_Try it_. The data below must be returned in full and exactly.

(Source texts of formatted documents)
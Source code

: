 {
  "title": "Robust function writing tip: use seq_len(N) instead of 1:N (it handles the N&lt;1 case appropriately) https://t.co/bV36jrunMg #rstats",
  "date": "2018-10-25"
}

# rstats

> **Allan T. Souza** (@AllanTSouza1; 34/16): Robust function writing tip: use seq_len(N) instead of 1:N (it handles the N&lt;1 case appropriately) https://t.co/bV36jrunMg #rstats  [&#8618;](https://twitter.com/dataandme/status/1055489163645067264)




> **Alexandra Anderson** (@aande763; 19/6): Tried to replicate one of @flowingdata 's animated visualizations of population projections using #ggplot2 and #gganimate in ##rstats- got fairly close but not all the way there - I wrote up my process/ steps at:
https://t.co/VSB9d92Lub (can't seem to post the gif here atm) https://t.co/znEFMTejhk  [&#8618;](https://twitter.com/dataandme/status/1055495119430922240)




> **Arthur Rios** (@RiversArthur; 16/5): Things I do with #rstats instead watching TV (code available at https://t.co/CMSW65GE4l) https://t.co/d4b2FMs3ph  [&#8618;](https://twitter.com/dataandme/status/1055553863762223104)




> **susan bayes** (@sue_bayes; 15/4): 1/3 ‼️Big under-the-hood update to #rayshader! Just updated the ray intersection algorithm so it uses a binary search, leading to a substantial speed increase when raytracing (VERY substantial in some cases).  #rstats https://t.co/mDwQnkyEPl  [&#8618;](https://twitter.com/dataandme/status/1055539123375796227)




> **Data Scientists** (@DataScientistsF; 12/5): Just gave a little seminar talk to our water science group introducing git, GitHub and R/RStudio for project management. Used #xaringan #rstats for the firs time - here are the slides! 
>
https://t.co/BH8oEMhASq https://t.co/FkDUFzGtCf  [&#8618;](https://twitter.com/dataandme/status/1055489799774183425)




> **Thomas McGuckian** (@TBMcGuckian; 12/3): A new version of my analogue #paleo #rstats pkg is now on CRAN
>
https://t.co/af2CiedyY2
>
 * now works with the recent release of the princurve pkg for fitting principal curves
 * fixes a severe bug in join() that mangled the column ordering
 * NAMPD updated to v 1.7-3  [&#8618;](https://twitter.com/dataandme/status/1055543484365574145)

_Response below_.
Source code

: {
  "title": "Robust function writing tip: use seq_len(N) instead of 1:N (it handles the N&lt;1 case appropriately) https://t.co/bV36jrunMg #rstats",
  "date": "2018-10-25"
}

# rstats

> **Allan T. Souza** (@AllanTSouza1; 34/16): Robust function writing tip: use seq_len(N) instead of 1:N (it handles the N&lt;1 case appropriately) https://t.co/bV36jrunMg #rstats  [&#8618;](https://twitter.com/dataandme/status/1055489163645067264)




> **Alexandra Anderson** (@aande763; 19/6): Tried to replicate one of @flowingdata 's animated visualizations of population projections using #ggplot2 and #gganimate in ##rstats- got fairly close but not all the way there - I wrote up my process/ steps at:
https://t.co/VSB9d92Lub (can't seem to post the gif here atm) https://t.co/znEFMTejhk  [&#8618;](https://twitter.com/dataandme/status/1055495119430922240)




> **Arthur Rios** (@RiversArthur; 16/5): Things I do with #rstats instead watching TV (code available at https://t.co/CMSW65GE4l) https://t.co/d4b2FMs3ph  [&#8618;](https://twitter.com/dataandme/status/1055553863762223104)




> **susan bayes** (@sue_bayes; 15/4): 1/3 ‼️Big under-the-hood update to #rayshader! Just updated the ray intersection algorithm so it uses a binary search, leading to a substantial speed increase when raytracing (VERY substantial in some cases).  #rstats https://t.co/mDwQnkyEPl  [&#8618;](https://twitter.com/dataandme/status/1055539123375796227)




> **Data Scientists** (@DataScientistsF; 12/5): Just gave a little seminar talk to our water science group introducing git, GitHub and R/RStudio for project management. Used #xaringan #rstats for the firs time - here are the slides! 
>
https://t.co/BH8oEMhASq https://t.co/FkDUFzGtCf  [&#8618;](https://twitter.com/dataandme/status/1055489799774183425)




> **Thomas McGuckian** (@TBMcGuckian; 12/3): A new version of my analogue #paleo #rstats pkg is now on CRAN
>
https://t.co/af2CiedyY2
>
 * now works with the recent release of the princurve pkg for fitting principal curves
 * fixes a severe bug in join() that mangled the column ordering
 * NAMPD updated to v 1.7-3  [&#8618;](https://twitter.com/dataandme/status/1055543484365574145)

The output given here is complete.